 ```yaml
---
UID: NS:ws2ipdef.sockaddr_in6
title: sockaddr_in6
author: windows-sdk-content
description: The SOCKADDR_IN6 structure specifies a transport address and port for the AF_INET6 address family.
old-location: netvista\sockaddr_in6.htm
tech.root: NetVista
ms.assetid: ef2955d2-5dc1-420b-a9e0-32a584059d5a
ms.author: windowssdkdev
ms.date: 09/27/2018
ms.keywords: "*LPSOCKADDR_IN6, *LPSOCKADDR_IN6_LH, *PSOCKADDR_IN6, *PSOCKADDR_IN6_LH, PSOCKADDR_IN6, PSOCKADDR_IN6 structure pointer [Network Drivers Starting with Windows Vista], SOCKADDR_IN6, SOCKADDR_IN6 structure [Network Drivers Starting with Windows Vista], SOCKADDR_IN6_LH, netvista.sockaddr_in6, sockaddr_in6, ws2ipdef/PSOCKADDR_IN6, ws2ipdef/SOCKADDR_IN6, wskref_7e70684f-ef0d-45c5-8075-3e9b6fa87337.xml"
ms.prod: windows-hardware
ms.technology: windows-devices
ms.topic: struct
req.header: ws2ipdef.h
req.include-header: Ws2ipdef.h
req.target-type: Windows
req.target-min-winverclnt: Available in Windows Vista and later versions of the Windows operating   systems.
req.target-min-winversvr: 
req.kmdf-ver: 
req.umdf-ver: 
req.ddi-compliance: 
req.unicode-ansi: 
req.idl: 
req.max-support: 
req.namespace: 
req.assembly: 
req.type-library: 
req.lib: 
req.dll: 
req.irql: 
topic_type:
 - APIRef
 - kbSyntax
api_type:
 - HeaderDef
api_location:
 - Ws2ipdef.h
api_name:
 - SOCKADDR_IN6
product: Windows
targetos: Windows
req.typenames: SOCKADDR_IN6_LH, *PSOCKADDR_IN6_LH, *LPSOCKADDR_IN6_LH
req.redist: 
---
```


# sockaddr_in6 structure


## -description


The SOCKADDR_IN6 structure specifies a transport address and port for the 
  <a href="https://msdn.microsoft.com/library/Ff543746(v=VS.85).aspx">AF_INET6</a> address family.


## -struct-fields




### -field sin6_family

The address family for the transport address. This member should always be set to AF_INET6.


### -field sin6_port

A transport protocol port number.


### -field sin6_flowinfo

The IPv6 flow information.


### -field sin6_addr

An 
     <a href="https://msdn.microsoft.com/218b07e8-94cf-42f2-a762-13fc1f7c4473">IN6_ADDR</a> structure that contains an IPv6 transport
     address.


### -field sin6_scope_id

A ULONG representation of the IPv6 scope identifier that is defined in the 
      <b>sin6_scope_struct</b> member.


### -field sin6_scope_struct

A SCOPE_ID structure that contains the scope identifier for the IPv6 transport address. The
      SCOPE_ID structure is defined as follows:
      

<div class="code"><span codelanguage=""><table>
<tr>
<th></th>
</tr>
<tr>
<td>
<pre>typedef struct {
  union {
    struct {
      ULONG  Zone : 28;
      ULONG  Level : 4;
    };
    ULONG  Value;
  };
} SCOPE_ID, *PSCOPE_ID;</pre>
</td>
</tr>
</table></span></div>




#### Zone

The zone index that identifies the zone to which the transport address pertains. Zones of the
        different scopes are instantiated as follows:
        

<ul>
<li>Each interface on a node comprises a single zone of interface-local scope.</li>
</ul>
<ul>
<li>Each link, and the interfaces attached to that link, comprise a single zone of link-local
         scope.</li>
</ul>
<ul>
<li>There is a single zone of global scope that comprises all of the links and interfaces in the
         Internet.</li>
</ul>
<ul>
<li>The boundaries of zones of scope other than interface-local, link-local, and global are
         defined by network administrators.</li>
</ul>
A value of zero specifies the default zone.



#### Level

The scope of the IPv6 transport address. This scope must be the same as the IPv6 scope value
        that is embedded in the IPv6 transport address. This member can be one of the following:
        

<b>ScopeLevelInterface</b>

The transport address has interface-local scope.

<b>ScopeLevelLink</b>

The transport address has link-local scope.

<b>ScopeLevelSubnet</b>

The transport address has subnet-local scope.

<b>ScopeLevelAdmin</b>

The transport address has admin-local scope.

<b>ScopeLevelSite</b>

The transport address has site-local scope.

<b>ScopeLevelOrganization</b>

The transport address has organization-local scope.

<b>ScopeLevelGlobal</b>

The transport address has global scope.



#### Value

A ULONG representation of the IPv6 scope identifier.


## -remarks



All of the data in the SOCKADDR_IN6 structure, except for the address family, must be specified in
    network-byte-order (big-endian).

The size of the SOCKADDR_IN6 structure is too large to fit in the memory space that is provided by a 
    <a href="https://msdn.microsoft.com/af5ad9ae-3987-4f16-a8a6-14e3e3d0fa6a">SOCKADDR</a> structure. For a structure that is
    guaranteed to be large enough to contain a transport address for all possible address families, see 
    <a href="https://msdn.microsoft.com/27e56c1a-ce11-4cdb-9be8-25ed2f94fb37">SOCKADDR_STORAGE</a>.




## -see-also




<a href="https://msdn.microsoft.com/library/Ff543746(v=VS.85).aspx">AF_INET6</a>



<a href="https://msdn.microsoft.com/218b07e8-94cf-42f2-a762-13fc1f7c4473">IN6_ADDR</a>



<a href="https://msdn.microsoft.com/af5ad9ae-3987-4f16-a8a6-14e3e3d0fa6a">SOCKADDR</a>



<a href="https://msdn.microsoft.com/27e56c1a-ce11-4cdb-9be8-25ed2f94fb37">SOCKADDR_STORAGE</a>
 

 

-*-*-

* **WHAT TO DO**:
Set the whole listing down again, unchanged.

* **OUTPUT FOR THIS TASK**:
 ```yaml
---
UID: NS:ws2ipdef.sockaddr_in6
title: sockaddr_in6
author: windows-sdk-content
description: The SOCKADDR_IN6 structure specifies a transport address and port for the AF_INET6 address family.
old-location: netvista\sockaddr_in6.htm
tech.root: NetVista
ms.assetid: ef2955d2-5dc1-420b-a9e0-32a584059d5a
ms.author: windowssdkdev
ms.date: 09/27/2018
ms.keywords: "*LPSOCKADDR_IN6, *LPSOCKADDR_IN6_LH, *PSOCKADDR_IN6, *PSOCKADDR_IN6_LH, PSOCKADDR_IN6, PSOCKADDR_IN6 structure pointer [Network Drivers Starting with Windows Vista], SOCKADDR_IN6, SOCKADDR_IN6 structure [Network Drivers Starting with Windows Vista], SOCKADDR_IN6_LH, netvista.sockaddr_in6, sockaddr_in6, ws2ipdef/PSOCKADDR_IN6, ws2ipdef/SOCKADDR_IN6, wskref_7e70684f-ef0d-45c5-8075-3e9b6fa87337.xml"
ms.prod: windows-hardware
ms.technology: windows-devices
ms.topic: struct
req.header: ws2ipdef.h
req.include-header: Ws2ipdef.h
req.target-type: Windows
req.target-min-winverclnt: Available in Windows Vista and later versions of the Windows operating   systems.
req.target-min-winversvr: 
req.kmdf-ver: 
req.umdf-ver: 
req.ddi-compliance: 
req.unicode-ansi: 
req.idl: 
req.max-support: 
req.namespace: 
req.assembly: 
req.type-library: 
req.lib: 
req.dll: 
req.irql: 
topic_type:
 - APIRef
 - kbSyntax
api_type:
 - HeaderDef
api_location:
 - Ws2ipdef.h
api_name:
 - SOCKADDR_IN6
product: Windows
targetos: Windows
req.typenames: SOCKADDR_IN6_LH, *PSOCKADDR_IN6_LH, *LPSOCKADDR_IN6_LH
req.redist: 
---
```


# sockaddr_in6 structure


## -description


The SOCKADDR_IN6 structure specifies a transport address and port for the 
  <a href="https://msdn.microsoft.com/library/Ff543746(v=VS.85).aspx">AF_INET6</a> address family.


## -struct-fields




### -field sin6_family

The address family for the transport address. This member should always be set to AF_INET6.


### -field sin6_port

A transport protocol port number.


### -field sin6_flowinfo

The IPv6 flow information.


### -field sin6_addr

An 
     <a href="https://msdn.microsoft.com/218b07e8-94cf-42f2-a762-13fc1f7c4473">IN6_ADDR</a> structure that contains an IPv6 transport
     address.


### -field sin6_scope_id

A ULONG representation of the IPv6 scope identifier that is defined in the 
      <b>sin6_scope_struct</b> member.


### -field sin6_scope_struct

A SCOPE_ID structure that contains the scope identifier for the IPv6 transport address. The
      SCOPE_ID structure is defined as follows:
      

<div class="code"><span codelanguage=""><table>
<tr>
<th></th>
</tr>
<tr>
<td>
<pre>typedef struct {
  union {
    struct {
      ULONG  Zone : 28;
      ULONG  Level : 4;
    };
    ULONG  Value;
  };
} SCOPE_ID, *PSCOPE_ID;</pre>
</td>
</tr>
</table></span></div>




#### Zone

The zone index that identifies the zone to which the transport address pertains. Zones of the
        different scopes are instantiated as follows:
        

<ul>
<li>Each interface on a node comprises a single zone of interface-local scope.</li>
</ul>
<ul>
<li>Each link, and the interfaces attached to that link, comprise a single zone of link-local
         scope.</li>
</ul>
<ul>
<li>There is a single zone of global scope that comprises all of the links and interfaces in the
         Internet.</li>
</ul>
<ul>
<li>The boundaries of zones of scope other than interface-local, link-local, and global are
         defined by network administrators.</li>
</ul>
A value of zero specifies the default zone.



#### Level

The scope of the IPv6 transport address. This scope must be the same as the IPv6 scope value
        that is embedded in the IPv6 transport address. This member can be one of the following:
        

<b>ScopeLevelInterface</b>

The transport address has interface-local scope.

<b>ScopeLevelLink</b>

The transport address has link-local scope.

<b>ScopeLevelSubnet</b>

The transport address has subnet-local scope.

<b>ScopeLevelAdmin</b>

The transport address has admin-local scope.

<b>ScopeLevelSite</b>

The transport address has site-local scope.

<b>ScopeLevelOrganization</b>

The transport address has organization-local scope.

<b>ScopeLevelGlobal</b>

The transport address has global scope.



#### Value

A ULONG representation of the IPv6 scope identifier.


## -remarks



All of the data in the SOCKADDR_IN6 structure, except for the address family, must be specified in
    network-byte-order (big-endian).

The size of the SOCKADDR_IN6 structure is too large to fit in the memory space that is provided by a 
    <a href="https://msdn.microsoft.com/af5ad9ae-3987-4f16-a8a6-14e3e3d0fa6a">SOCKADDR</a> structure. For a structure that is
    guaranteed to be large enough to contain a transport address for all possible address families, see 
    <a href="https://msdn.microsoft.com/27e56c1a-ce11-4cdb-9be8-25ed2f94fb37">SOCKADDR_STORAGE</a>.




## -see-also




<a href="https://msdn.microsoft.com/library/Ff543746(v=VS.85).aspx">AF_INET6</a>



<a href="https://msdn.microsoft.com/218b07e8-94cf-42f2-a762-13fc1f7c4473">IN6_ADDR</a>



<a href="https://msdn.microsoft.com/af5ad9ae-3987-4f16-a8a6-14e3e3d0fa6a">SOCKADDR</a>



<a href="https://msdn.microsoft.com/27e56c1a-ce11-4cdb-9be8-25ed2f94fb37">SOCKADDR_STORAGE</a>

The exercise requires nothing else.